In this case, since the records are separated into lines, I’ll read each line, one at a time, using the readLine() method of This method works well enough as long as the data is in a file, though it’s potentially buggy when the data is served over a network socket.

Each line is dissected into its component fields inside the splitLine() method. Each record is stored in its own map. The keys for the map are read from a constant array, because the fields are always in the same positions in each record.


For parsing the data out of each line, a lot of Java programmer’s immediately reach for the java.util.StringTokenizer or classes. Don’t. These classes are very strangely designed and rarely do what developers expect them to do. For example, if StreamTokenizer encounters a \n inside a string literal, it will convert it to a linefeed. This makes sense when parsing Java source code, but in most other environments \n are just another two characters with no special meaning. Java’s tokenizer classes are designed for and suited to parsing Java source code. They are not suitable for reading tab-delimited or comma delimited data. If you want to design your program around a tokenization function, you should write one yourself that behaves appropriately for your data format.

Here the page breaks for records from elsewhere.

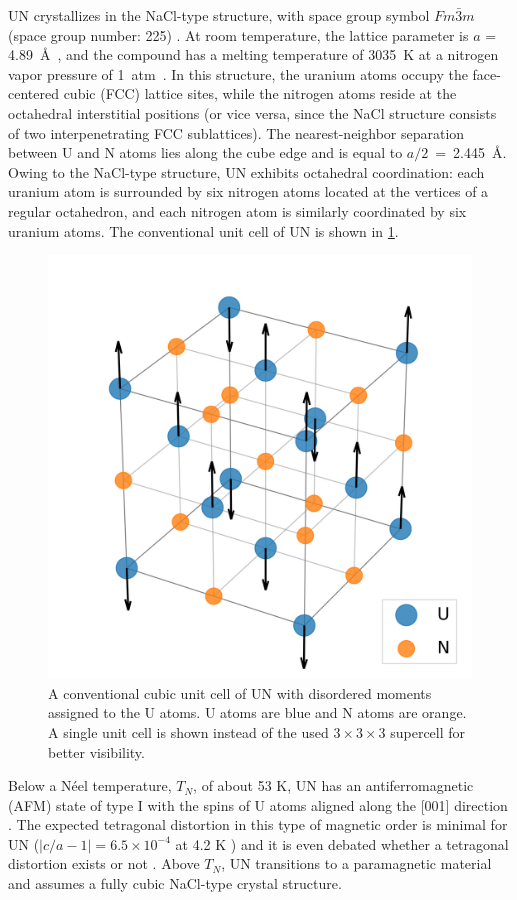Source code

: \documentclass[preprint, 12pt]{elsarticle}
\newcommand{\?}{\stackrel{?}{=}}
\begin{document}

UN crystallizes in the NaCl-type structure, with space group symbol $Fm\bar{3}m$ (space group number: 225) \cite{AFLOW}. At room temperature, the lattice parameter is $a$ = 4.89~{\AA}~\cite{Hayes1990I}, and the compound has a melting temperature of 3035~K at a nitrogen vapor pressure of 1~atm~\cite{Hayes1990IV}. In this structure, the uranium atoms occupy the face-centered cubic (FCC) lattice sites, while the nitrogen atoms reside at the octahedral interstitial positions (or vice versa, since the NaCl structure consists of two interpenetrating FCC sublattices). The nearest-neighbor separation between U and N atoms lies along the cube edge and is equal to $a/2$~=~2.445~{\AA}. Owing to the NaCl-type structure, UN exhibits octahedral coordination: each uranium atom is surrounded by six nitrogen atoms located at the vertices of a regular octahedron, and each nitrogen atom is similarly coordinated by six uranium atoms. The conventional unit cell of UN is shown in \cref{Fig:UnitCell}.

\begin{figure}[h]
    \centering
    \includegraphics[width=0.5\linewidth]{UN-DLM.png}
    \caption{A conventional cubic unit cell of UN with disordered moments assigned to the U atoms. U atoms are blue and N atoms are orange. A single unit cell is shown instead of the used $3 \times 3 \times 3$ supercell for better visibility.}
    \label{Fig:UnitCell}
\end{figure}

Below a Néel temperature, $T_N$, of about 53 K, UN has an antiferromagnetic (AFM) state of type I with the spins of U atoms aligned along the [001] direction \cite{Curry1965}. The expected tetragonal distortion in this type of magnetic order is minimal for UN ($|c/a-1| = 6.5 \times 10^{-4}$ at 4.2 K \cite{Samsel2007}) and it is even debated whether a tetragonal distortion exists or not \cite{Samsel2007}. Above $T_N$, UN transitions to a paramagnetic material and assumes a fully cubic NaCl-type crystal structure.
\end{document}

Example 4.1 shows the input code. To use this, open an input stream to the file containing the budget data and pass that stream as an argument to the parse() method. You’ll get back a List containing the parsed data. Each object in this list is a Map containing the data for one line item. Both keys and values for this map are strings. Since the keys are constant, they’re stored in a final static array named keys. At various times I plan to use the keys as XML element names, XML attribute names, or SQL field names. Therefore, it’s necessary to begin them all with letters. Thus the keys for the fiscal year fields will be named, FY1976, FY1977, FY1978, and so forth instead of just 1976, 1977, 1978, and so forth. This will mean we won’t be trivially able to store the keys as ints. However, this turns out not have been the case anyway because one of the year fields turns out to be the transitional quarter in 1976. which does not represent a full year and does not have a numeric name.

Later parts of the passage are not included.